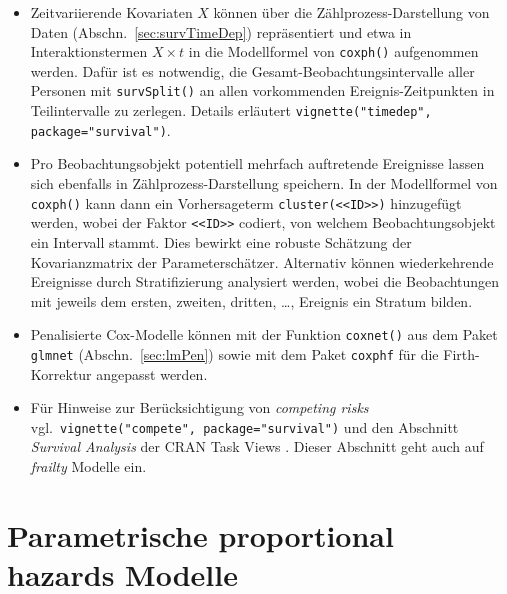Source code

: \begin{itemize}
\item Zeitvariierende Kovariaten $X$ können über die Zählprozess-Darstellung von Daten (Abschn.\ \ref{sec:survTimeDep}) repräsentiert und etwa in Interaktionstermen $X \times t$ in die Modellformel von \lstinline!coxph()! aufgenommen werden. Dafür ist es notwendig, die Gesamt-Beobachtungsintervalle aller Personen mit \lstinline!survSplit()! an allen vorkommenden Ereignis-Zeitpunkten in Teilintervalle zu zerlegen. Details erläutert \lstinline!vignette("timedep", package="survival")!.
\item Pro Beobachtungsobjekt potentiell mehrfach auftretende Ereignisse lassen sich ebenfalls in Zählprozess-Darstellung speichern. In der Modellformel von \lstinline!coxph()! kann dann ein Vorhersageterm \lstinline!cluster(<<ID>>)! hinzugefügt werden, wobei der Faktor \lstinline!<<ID>>! codiert, von welchem Beobachtungsobjekt ein Intervall stammt. Dies bewirkt eine robuste Schätzung der Kovarianzmatrix der Parameterschätzer. Alternativ können wiederkehrende Ereignisse durch Stratifizierung analysiert werden, wobei die Beobachtungen mit jeweils dem ersten, zweiten, dritten, \ldots, Ereignis ein Stratum bilden.
\item Penalisierte Cox-Modelle können mit der Funktion \lstinline!coxnet()! aus dem Paket \lstinline!glmnet! (Abschn.\ \ref{sec:lmPen}) sowie mit dem Paket  \lstinline!coxphf! \cite{Ploner2013} für die Firth-Korrektur angepasst werden.
\item Für Hinweise zur Berücksichtigung von \emph{competing risks} \cite{Beyersmann2012} vgl.\ \lstinline!vignette("compete", package="survival")! und den Abschnitt \emph{Survival Analysis} der CRAN Task Views \cite{CRANtvSurvival}. Dieser Abschnitt geht auch auf \emph{frailty} Modelle ein.
\end{itemize}

\section{Parametrische proportional hazards Modelle}
\label{sec:survParam}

_Your instructions_:
Provide every line from the material that contains the word "werden".

_Answer for the task_:
\item Zeitvariierende Kovariaten $X$ können über die Zählprozess-Darstellung von Daten (Abschn.\ \ref{sec:survTimeDep}) repräsentiert und etwa in Interaktionstermen $X \times t$ in die Modellformel von \lstinline!coxph()! aufgenommen werden. Dafür ist es notwendig, die Gesamt-Beobachtungsintervalle aller Personen mit \lstinline!survSplit()! an allen vorkommenden Ereignis-Zeitpunkten in Teilintervalle zu zerlegen. Details erläutert \lstinline!vignette("timedep", package="survival")!.
\item Pro Beobachtungsobjekt potentiell mehrfach auftretende Ereignisse lassen sich ebenfalls in Zählprozess-Darstellung speichern. In der Modellformel von \lstinline!coxph()! kann dann ein Vorhersageterm \lstinline!cluster(<<ID>>)! hinzugefügt werden, wobei der Faktor \lstinline!<<ID>>! codiert, von welchem Beobachtungsobjekt ein Intervall stammt. Dies bewirkt eine robuste Schätzung der Kovarianzmatrix der Parameterschätzer. Alternativ können wiederkehrende Ereignisse durch Stratifizierung analysiert werden, wobei die Beobachtungen mit jeweils dem ersten, zweiten, dritten, \ldots, Ereignis ein Stratum bilden.
\item Penalisierte Cox-Modelle können mit der Funktion \lstinline!coxnet()! aus dem Paket \lstinline!glmnet! (Abschn.\ \ref{sec:lmPen}) sowie mit dem Paket  \lstinline!coxphf! \cite{Ploner2013} für die Firth-Korrektur angepasst werden.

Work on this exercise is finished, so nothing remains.